Le fait que l’unification de l’opposition pourrait lui apporter la victoire dans la lutte pour la présidence est démontré par les résultats des élections au Parlement Yuan qui se sont déroulées au même moment, au cours desquelles le parti au pouvoir a subi une défaite, perdant 10 sièges et une majorité dans la chambre de 113 sièges. L’opposition a obtenu la majorité. Cependant, l’île dispose d’un système semi-présidentiel, dans lequel le Premier ministre est nommé par le président. Toutefois, l’absence de majorité au Parlement pourrait entraver les activités législatives du gouvernement.

Coût énorme

Actuellement, la République de Chine (Taiwan) et la République populaire de Chine sont étroitement liées économiquement. L’excédent commercial de Taiwan avec la Chine continentale s’élevait à 80,5 milliards de dollars en 2023. La RPC a reçu 35 pour cent. Exportations taïwanaises. Entre 1981 et 2022, les entreprises taïwanaises ont investi au total 203 milliards de dollars en Chine continentale et y ont créé plusieurs millions d’emplois.

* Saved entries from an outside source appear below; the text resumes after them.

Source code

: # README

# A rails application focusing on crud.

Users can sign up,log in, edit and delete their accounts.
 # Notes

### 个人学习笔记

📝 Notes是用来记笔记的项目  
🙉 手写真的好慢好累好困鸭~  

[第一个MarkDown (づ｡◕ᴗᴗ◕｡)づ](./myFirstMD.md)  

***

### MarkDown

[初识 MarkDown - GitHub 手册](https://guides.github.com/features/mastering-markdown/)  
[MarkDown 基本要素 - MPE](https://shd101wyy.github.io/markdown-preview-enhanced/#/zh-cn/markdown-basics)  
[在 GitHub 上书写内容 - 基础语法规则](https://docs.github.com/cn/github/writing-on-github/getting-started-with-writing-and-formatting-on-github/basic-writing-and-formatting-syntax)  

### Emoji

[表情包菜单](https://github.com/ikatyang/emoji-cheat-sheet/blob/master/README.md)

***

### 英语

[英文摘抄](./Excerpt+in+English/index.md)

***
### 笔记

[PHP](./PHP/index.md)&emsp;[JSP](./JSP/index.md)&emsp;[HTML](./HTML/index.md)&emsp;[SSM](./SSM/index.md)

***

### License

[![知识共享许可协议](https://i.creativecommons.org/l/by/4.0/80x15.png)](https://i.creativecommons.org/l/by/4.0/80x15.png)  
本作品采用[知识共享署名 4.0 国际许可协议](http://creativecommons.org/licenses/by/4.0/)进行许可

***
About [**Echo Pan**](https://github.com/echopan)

Une éventuelle guerre à travers le détroit serait également terriblement coûteuse pour l’économie mondiale. Les analystes de Bloomberg Economics ont calculé qu’un scénario dans lequel la Chine envahirait cette île et où les États-Unis seraient impliqués dans des affrontements armés à ce sujet coûterait à l’économie mondiale 10 000 milliards de dollars. Cela représente environ 4 000 milliards de dollars de plus que la pandémie de COVID-19. Taïwan à lui seul pourrait perdre au moins 40 pour cent. de son PIB, la Chine continentale 16,7 % et les États-Unis 6,7 %. Les chaînes d’approvisionnement reliant l’Asie de l’Est à l’Europe et à l’Amérique seraient pratiquement interrompues. Cependant, le scénario d’un blocus naval d’un an de Taiwan par la marine chinoise entraînerait des pertes pour l’économie mondiale s’élevant à environ 5 000 milliards de dollars. La baisse du PIB de Taiwan serait de 12,2 pour cent, celle de la RPC de 8,9 pour cent et celle des États-Unis de 3,3 pour cent.

Un dégel temporaire

Toutefois, les liens économiques ne garantissent pas la stabilité. La plupart des experts américains et taïwanais traitant de la situation dans le détroit ont déclaré, dans une enquête du Centre d’études stratégiques et internationales (CSIS), qu’une crise y serait probable cette année et que le scénario le plus possible serait un blocus chinois ou une « quarantaine ».  » de l’île. La plupart d’entre eux affirment que la Chine a la capacité de bloquer Taiwan, mais moins nombreux pensent qu’elle décidera de l’envahir directement.

La situation dans le détroit est fortement influencée par les relations sino-américaines, qui sont actuellement dans un état de dégel temporaire. La Chine prend soin d’elle-même et tente de se sortir de la léthargie économique post-Covid. Un conflit direct et coûteux ne semble pas être dans leur intérêt. Toutefois, la dégradation de la situation économique du pays pourrait inciter les autorités à se mobiliser socialement autour de la question taiwanaise. De l’autre côté du Pacifique, Donald Trump a de plus en plus de chances de remporter la présidence, puisqu’il a récemment laissé entendre dans l’une de ses interviews que les États-Unis pourraient ne pas venir en aide à Taiwan en cas d’actions chinoises. Il a également accusé l’île d’avoir enlevé l’industrie américaine des puces.